* What you will do: What you give back must match the data character for character.
____________________
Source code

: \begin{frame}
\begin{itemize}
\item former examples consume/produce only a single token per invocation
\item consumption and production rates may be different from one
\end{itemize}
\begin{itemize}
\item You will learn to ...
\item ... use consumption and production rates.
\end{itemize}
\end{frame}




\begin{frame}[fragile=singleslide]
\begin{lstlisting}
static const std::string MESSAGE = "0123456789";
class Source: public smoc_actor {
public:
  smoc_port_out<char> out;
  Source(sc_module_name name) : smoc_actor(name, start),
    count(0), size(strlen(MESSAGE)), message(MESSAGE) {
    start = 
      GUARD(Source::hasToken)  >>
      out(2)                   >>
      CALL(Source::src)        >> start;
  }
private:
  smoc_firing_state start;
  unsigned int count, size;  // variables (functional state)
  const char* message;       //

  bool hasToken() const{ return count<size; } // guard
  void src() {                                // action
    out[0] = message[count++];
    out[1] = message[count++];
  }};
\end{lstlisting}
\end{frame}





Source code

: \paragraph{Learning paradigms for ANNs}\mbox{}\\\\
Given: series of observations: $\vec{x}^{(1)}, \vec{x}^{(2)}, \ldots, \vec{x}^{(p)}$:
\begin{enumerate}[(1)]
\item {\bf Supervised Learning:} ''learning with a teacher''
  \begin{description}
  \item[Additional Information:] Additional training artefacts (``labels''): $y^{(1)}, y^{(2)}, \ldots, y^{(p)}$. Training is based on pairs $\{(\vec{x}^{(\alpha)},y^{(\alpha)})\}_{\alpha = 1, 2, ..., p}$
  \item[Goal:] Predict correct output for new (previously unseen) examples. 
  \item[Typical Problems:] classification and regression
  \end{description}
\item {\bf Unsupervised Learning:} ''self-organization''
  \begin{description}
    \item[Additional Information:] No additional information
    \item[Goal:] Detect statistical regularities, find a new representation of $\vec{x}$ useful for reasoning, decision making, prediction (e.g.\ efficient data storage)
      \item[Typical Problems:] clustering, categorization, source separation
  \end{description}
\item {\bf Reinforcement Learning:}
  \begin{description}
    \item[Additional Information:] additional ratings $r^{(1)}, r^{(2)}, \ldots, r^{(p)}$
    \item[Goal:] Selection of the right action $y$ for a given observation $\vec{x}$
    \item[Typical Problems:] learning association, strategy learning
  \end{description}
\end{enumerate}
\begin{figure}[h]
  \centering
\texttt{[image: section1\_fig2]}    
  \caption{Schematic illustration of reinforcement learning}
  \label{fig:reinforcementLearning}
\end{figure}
____________________
* Solved problem:
Source code

: \begin{frame}
\begin{itemize}
\item former examples consume/produce only a single token per invocation
\item consumption and production rates may be different from one
\end{itemize}
\begin{itemize}
\item You will learn to ...
\item ... use consumption and production rates.
\end{itemize}
\end{frame}




\begin{frame}[fragile=singleslide]
\begin{lstlisting}
static const std::string MESSAGE = "0123456789";
class Source: public smoc_actor {
public:
  smoc_port_out<char> out;
  Source(sc_module_name name) : smoc_actor(name, start),
    count(0), size(strlen(MESSAGE)), message(MESSAGE) {
    start = 
      GUARD(Source::hasToken)  >>
      out(2)                   >>
      CALL(Source::src)        >> start;
  }
private:
  smoc_firing_state start;
  unsigned int count, size;  // variables (functional state)
  const char* message;       //

  bool hasToken() const{ return count<size; } // guard
  void src() {                                // action
    out[0] = message[count++];
    out[1] = message[count++];
  }};
\end{lstlisting}
\end{frame}





Source code

: \paragraph{Learning paradigms for ANNs}\mbox{}\\\\
Given: series of observations: $\vec{x}^{(1)}, \vec{x}^{(2)}, \ldots, \vec{x}^{(p)}$:
\begin{enumerate}[(1)]
\item {\bf Supervised Learning:} ''learning with a teacher''
  \begin{description}
  \item[Additional Information:] Additional training artefacts (``labels''): $y^{(1)}, y^{(2)}, \ldots, y^{(p)}$. Training is based on pairs $\{(\vec{x}^{(\alpha)},y^{(\alpha)})\}_{\alpha = 1, 2, ..., p}$
  \item[Goal:] Predict correct output for new (previously unseen) examples. 
  \item[Typical Problems:] classification and regression
  \end{description}
\item {\bf Unsupervised Learning:} ''self-organization''
  \begin{description}
    \item[Additional Information:] No additional information
    \item[Goal:] Detect statistical regularities, find a new representation of $\vec{x}$ useful for reasoning, decision making, prediction (e.g.\ efficient data storage)
      \item[Typical Problems:] clustering, categorization, source separation
  \end{description}
\item {\bf Reinforcement Learning:}
  \begin{description}
    \item[Additional Information:] additional ratings $r^{(1)}, r^{(2)}, \ldots, r^{(p)}$
    \item[Goal:] Selection of the right action $y$ for a given observation $\vec{x}$
    \item[Typical Problems:] learning association, strategy learning
  \end{description}
\end{enumerate}
\begin{figure}[h]
  \centering
\texttt{[image: section1\_fig2]}    
  \caption{Schematic illustration of reinforcement learning}
  \label{fig:reinforcementLearning}
\end{figure}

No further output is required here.